**TASK ITEM**
The answer must consist only of the lines in the records below from the line with "- [x] RN App; - **Ok!**;" to the line with "of Node. It", both included, copied word for word with every picture left out.

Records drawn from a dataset
BEGIN

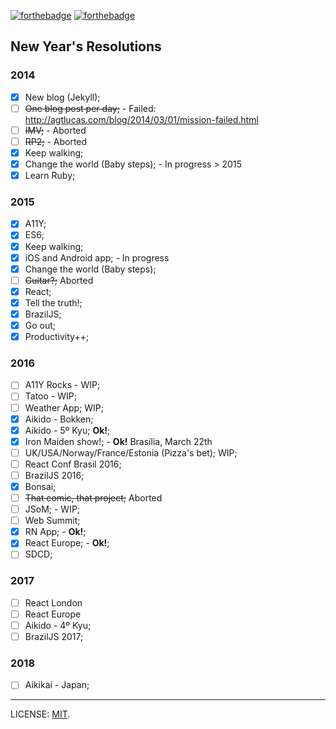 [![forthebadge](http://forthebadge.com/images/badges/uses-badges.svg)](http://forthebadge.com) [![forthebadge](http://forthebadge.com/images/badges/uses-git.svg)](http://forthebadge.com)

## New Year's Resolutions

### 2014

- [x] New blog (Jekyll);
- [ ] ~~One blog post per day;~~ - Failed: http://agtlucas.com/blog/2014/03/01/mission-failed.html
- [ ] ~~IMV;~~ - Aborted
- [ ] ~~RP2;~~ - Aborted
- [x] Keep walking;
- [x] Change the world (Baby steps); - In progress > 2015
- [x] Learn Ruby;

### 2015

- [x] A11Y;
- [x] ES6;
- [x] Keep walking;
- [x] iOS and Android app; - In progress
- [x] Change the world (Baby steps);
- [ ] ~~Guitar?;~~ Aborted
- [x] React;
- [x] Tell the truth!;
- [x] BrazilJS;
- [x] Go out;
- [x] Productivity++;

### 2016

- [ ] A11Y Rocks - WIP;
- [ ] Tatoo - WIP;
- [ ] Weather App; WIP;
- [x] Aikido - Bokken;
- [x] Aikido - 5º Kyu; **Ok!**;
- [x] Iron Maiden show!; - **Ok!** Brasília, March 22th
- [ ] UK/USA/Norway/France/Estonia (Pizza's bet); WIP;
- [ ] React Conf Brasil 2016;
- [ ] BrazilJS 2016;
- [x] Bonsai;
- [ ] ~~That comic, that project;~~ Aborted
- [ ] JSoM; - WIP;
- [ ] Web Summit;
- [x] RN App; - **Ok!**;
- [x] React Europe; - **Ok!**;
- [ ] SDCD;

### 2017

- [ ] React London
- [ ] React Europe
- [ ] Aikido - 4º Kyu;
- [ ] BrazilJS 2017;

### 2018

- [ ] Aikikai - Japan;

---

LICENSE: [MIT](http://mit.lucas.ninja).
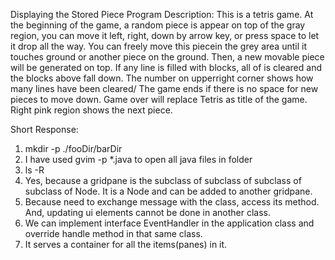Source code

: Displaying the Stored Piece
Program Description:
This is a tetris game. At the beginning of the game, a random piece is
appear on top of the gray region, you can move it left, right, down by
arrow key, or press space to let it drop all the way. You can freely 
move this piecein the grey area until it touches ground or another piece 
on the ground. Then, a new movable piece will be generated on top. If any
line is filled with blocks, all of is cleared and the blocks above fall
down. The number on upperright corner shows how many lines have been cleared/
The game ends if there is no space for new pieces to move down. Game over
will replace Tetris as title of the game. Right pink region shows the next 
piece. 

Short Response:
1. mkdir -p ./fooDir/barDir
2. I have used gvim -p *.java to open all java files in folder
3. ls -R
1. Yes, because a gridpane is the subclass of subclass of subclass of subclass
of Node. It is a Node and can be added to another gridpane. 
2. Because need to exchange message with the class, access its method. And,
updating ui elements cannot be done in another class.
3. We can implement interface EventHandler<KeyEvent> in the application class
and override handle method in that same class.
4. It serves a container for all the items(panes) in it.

END

**RESULT BELOW**
- [x] RN App; - **Ok!**;
- [x] React Europe; - **Ok!**;
- [ ] SDCD;

### 2017

- [ ] React London
- [ ] React Europe
- [ ] Aikido - 4º Kyu;
- [ ] BrazilJS 2017;

### 2018

- [ ] Aikikai - Japan;

---

LICENSE: [MIT](http://mit.lucas.ninja).
Source code

: Displaying the Stored Piece
Program Description:
This is a tetris game. At the beginning of the game, a random piece is
appear on top of the gray region, you can move it left, right, down by
arrow key, or press space to let it drop all the way. You can freely 
move this piecein the grey area until it touches ground or another piece 
on the ground. Then, a new movable piece will be generated on top. If any
line is filled with blocks, all of is cleared and the blocks above fall
down. The number on upperright corner shows how many lines have been cleared/
The game ends if there is no space for new pieces to move down. Game over
will replace Tetris as title of the game. Right pink region shows the next 
piece. 

Short Response:
1. mkdir -p ./fooDir/barDir
2. I have used gvim -p *.java to open all java files in folder
3. ls -R
1. Yes, because a gridpane is the subclass of subclass of subclass of subclass
of Node. It is a Node and can be added to another gridpane. 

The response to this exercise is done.